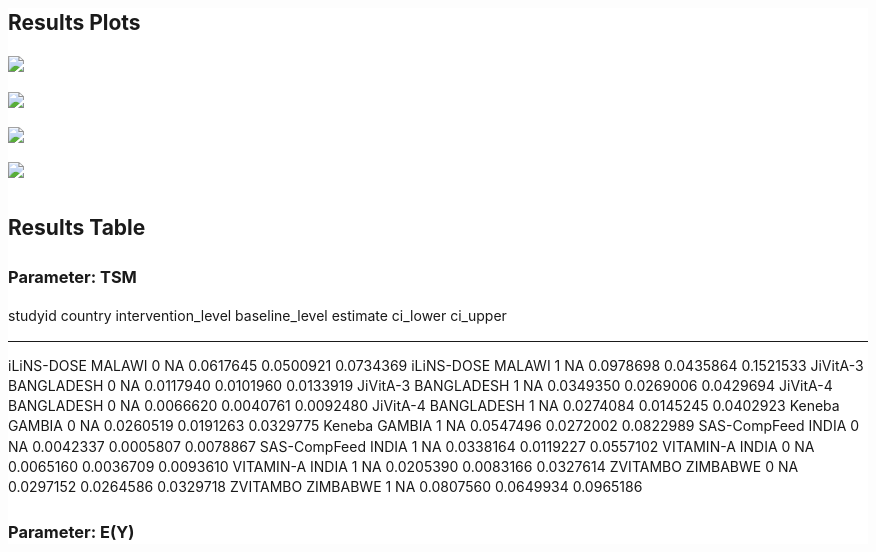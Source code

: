 ## Results Plots
![](/tmp/e9ec0444-21f4-435f-b372-bd5860357fe3/d828c173-1efb-4e59-9493-6d42def29443/REPORT_files/figure-html/plot_tsm-1.png)

![](/tmp/e9ec0444-21f4-435f-b372-bd5860357fe3/d828c173-1efb-4e59-9493-6d42def29443/REPORT_files/figure-html/plot_rr-1.png)



![](/tmp/e9ec0444-21f4-435f-b372-bd5860357fe3/d828c173-1efb-4e59-9493-6d42def29443/REPORT_files/figure-html/plot_paf-1.png)

![](/tmp/e9ec0444-21f4-435f-b372-bd5860357fe3/d828c173-1efb-4e59-9493-6d42def29443/REPORT_files/figure-html/plot_par-1.png)

## Results Table

### Parameter: TSM


studyid        country      intervention_level   baseline_level     estimate    ci_lower    ci_upper
-------------  -----------  -------------------  ---------------  ----------  ----------  ----------
iLiNS-DOSE     MALAWI       0                    NA                0.0617645   0.0500921   0.0734369
iLiNS-DOSE     MALAWI       1                    NA                0.0978698   0.0435864   0.1521533
JiVitA-3       BANGLADESH   0                    NA                0.0117940   0.0101960   0.0133919
JiVitA-3       BANGLADESH   1                    NA                0.0349350   0.0269006   0.0429694
JiVitA-4       BANGLADESH   0                    NA                0.0066620   0.0040761   0.0092480
JiVitA-4       BANGLADESH   1                    NA                0.0274084   0.0145245   0.0402923
Keneba         GAMBIA       0                    NA                0.0260519   0.0191263   0.0329775
Keneba         GAMBIA       1                    NA                0.0547496   0.0272002   0.0822989
SAS-CompFeed   INDIA        0                    NA                0.0042337   0.0005807   0.0078867
SAS-CompFeed   INDIA        1                    NA                0.0338164   0.0119227   0.0557102
VITAMIN-A      INDIA        0                    NA                0.0065160   0.0036709   0.0093610
VITAMIN-A      INDIA        1                    NA                0.0205390   0.0083166   0.0327614
ZVITAMBO       ZIMBABWE     0                    NA                0.0297152   0.0264586   0.0329718
ZVITAMBO       ZIMBABWE     1                    NA                0.0807560   0.0649934   0.0965186


### Parameter: E(Y)
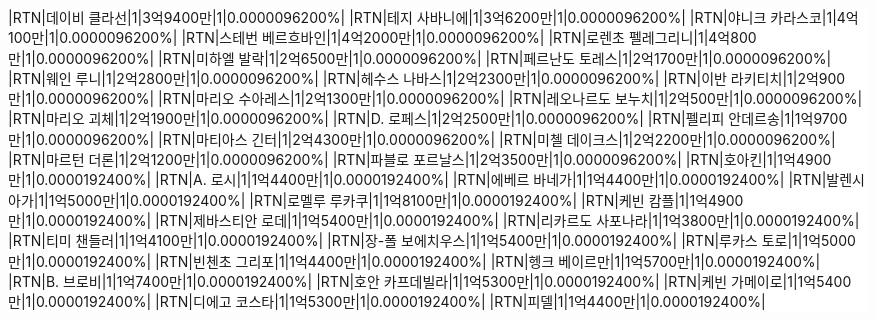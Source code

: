 |RTN|데이비 클라선|1|3억9400만|1|0.0000096200%|
|RTN|테지 사바니에|1|3억6200만|1|0.0000096200%|
|RTN|야니크 카라스코|1|4억100만|1|0.0000096200%|
|RTN|스테번 베르흐바인|1|4억2000만|1|0.0000096200%|
|RTN|로렌초 펠레그리니|1|4억800만|1|0.0000096200%|
|RTN|미하엘 발락|1|2억6500만|1|0.0000096200%|
|RTN|페르난도 토레스|1|2억1700만|1|0.0000096200%|
|RTN|웨인 루니|1|2억2800만|1|0.0000096200%|
|RTN|헤수스 나바스|1|2억2300만|1|0.0000096200%|
|RTN|이반 라키티치|1|2억900만|1|0.0000096200%|
|RTN|마리오 수아레스|1|2억1300만|1|0.0000096200%|
|RTN|레오나르도 보누치|1|2억500만|1|0.0000096200%|
|RTN|마리오 괴체|1|2억1900만|1|0.0000096200%|
|RTN|D. 로페스|1|2억2500만|1|0.0000096200%|
|RTN|펠리피 안데르송|1|1억9700만|1|0.0000096200%|
|RTN|마티아스 긴터|1|2억4300만|1|0.0000096200%|
|RTN|미첼 데이크스|1|2억2200만|1|0.0000096200%|
|RTN|마르턴 더론|1|2억1200만|1|0.0000096200%|
|RTN|파블로 포르날스|1|2억3500만|1|0.0000096200%|
|RTN|호아킨|1|1억4900만|1|0.0000192400%|
|RTN|A. 로시|1|1억4400만|1|0.0000192400%|
|RTN|에베르 바네가|1|1억4400만|1|0.0000192400%|
|RTN|발렌시아가|1|1억5000만|1|0.0000192400%|
|RTN|로멜루 루카쿠|1|1억8100만|1|0.0000192400%|
|RTN|케빈 캄플|1|1억4900만|1|0.0000192400%|
|RTN|제바스티안 로데|1|1억5400만|1|0.0000192400%|
|RTN|리카르도 사포나라|1|1억3800만|1|0.0000192400%|
|RTN|티미 챈들러|1|1억4100만|1|0.0000192400%|
|RTN|장-폴 보에치우스|1|1억5400만|1|0.0000192400%|
|RTN|루카스 토로|1|1억5000만|1|0.0000192400%|
|RTN|빈첸초 그리포|1|1억4400만|1|0.0000192400%|
|RTN|헹크 베이르만|1|1억5700만|1|0.0000192400%|
|RTN|B. 브로비|1|1억7400만|1|0.0000192400%|
|RTN|호안 카프데빌라|1|1억5300만|1|0.0000192400%|
|RTN|케빈 가메이로|1|1억5400만|1|0.0000192400%|
|RTN|디에고 코스타|1|1억5300만|1|0.0000192400%|
|RTN|피델|1|1억4400만|1|0.0000192400%|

═══

▶ [Activity]: I need every line of the data that has the word "GAMBIA"; please list them.

▶ [Exercise result]:
Keneba         GAMBIA       0                    NA                0.0260519   0.0191263   0.0329775
Keneba         GAMBIA       1                    NA                0.0547496   0.0272002   0.0822989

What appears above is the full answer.